The inquest into the death of Alice Gross is another example of the Human Rights Act delivering truth, justice and reform

Posted by Emma Norton on 05 July 2016

Yesterday the inquest into the death of 14-year-old Alice Gross concluded. Thanks to Article 2 of the Human Rights Act, it addressed not only how Alice had died, but broader questions around what our authorities knew – or should have known – about her killer.

This meant serious inadequacies in the system for sharing information on high-risk offenders across Europe were dragged into the light for the first time – and yesterday the inquest jury returned an extremely powerful narrative verdict.

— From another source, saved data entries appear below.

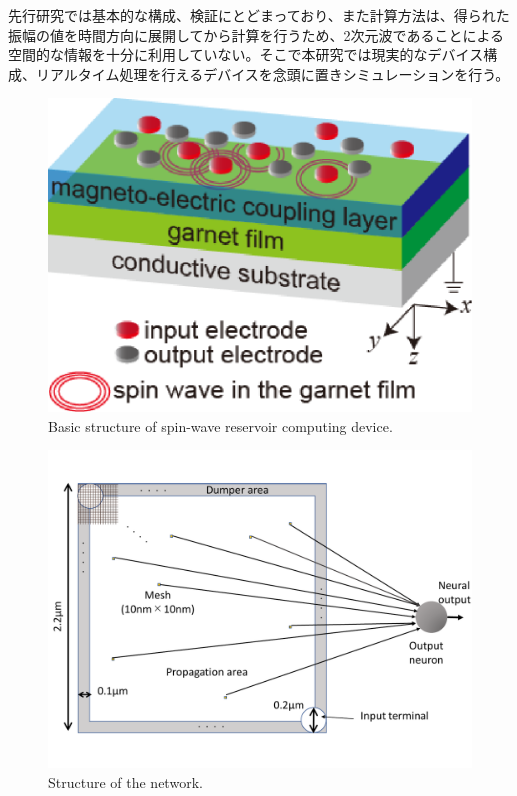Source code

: \documentclass[a4j, twocolumn]{jsarticle}
\begin{document}
先行研究\cite{Nakane2018IEEEAccess:_Reser_Compu_with_spin_waves_Excit_in_a_Garne_film}では基本的な構成、検証にとどまっており、また計算方法は、得られた振幅の値を時間方向に展開してから計算を行うため、2次元波であることによる空間的な情報を十分に利用していない。そこで本研究では現実的なデバイス構成、リアルタイム処理を行えるデバイスを念頭に置きシミュレーションを行う。
\begin{figure}
\centering
\includegraphics[width=0.9\hsize]{./figures/deviceStructure.eps} 
\caption{Basic structure of spin-wave reservoir computing device\cite{Nakane2018IEEEAccess:_Reser_Compu_with_spin_waves_Excit_in_a_Garne_film}.}
\label{fig:basicstrct}
\end{figure}

\begin{figure}
\centering
\includegraphics[width=1\hsize]{./figures/selected_neuron_structure.pdf} 
\caption{Structure of the network.}
\label{fig:sond}
\end{figure}
\end{document}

Alice was murdered by a man who travelled to the UK from Latvia with very serious violent and other offences on his record, about which the UK authorities knew nothing. He arrived in 2007, was arrested on suspicion of sexually assaulting a teenage girl in London in 2009 – at which point his criminal record was still not discovered – and was released without charge. He murdered Alice on 28 August 2014, and committed suicide shortly afterwards.

Alice Gross

Unsurprisingly, the jury concluded that Alice had been unlawfully killed. But – despite the best efforts of the Home Office and Metropolitan Police Service – they went on to describe a number of important background factors which were relevant to Alice’s death. These included:

  • that there were inconsistent levels of cooperation between UK and foreign authorities concerning the sharing of criminal records of high-risk foreign national offenders travelling across borders.
  • that there had been no Home Office or police policy requiring a foreign background check on a foreign national upon arrest.
  • and that there was limited awareness within the police that officers could undertake such a check, or of its potential value.

The Coroner told the court she was likely to make a number of formal recommendations to the Home Office and/or police, including that the Home Office work with its overseas partners to improve the sharing of relevant information about high-risk travelling offenders, and that a contingency plan be set in place to ensure these measures are maintained once the UK leaves the European Union.

Alice’s family have been clear that no-one deserves to be treated differently based on their nationality. Violence and crime, like love and compassion, do not observe racial or national boundaries.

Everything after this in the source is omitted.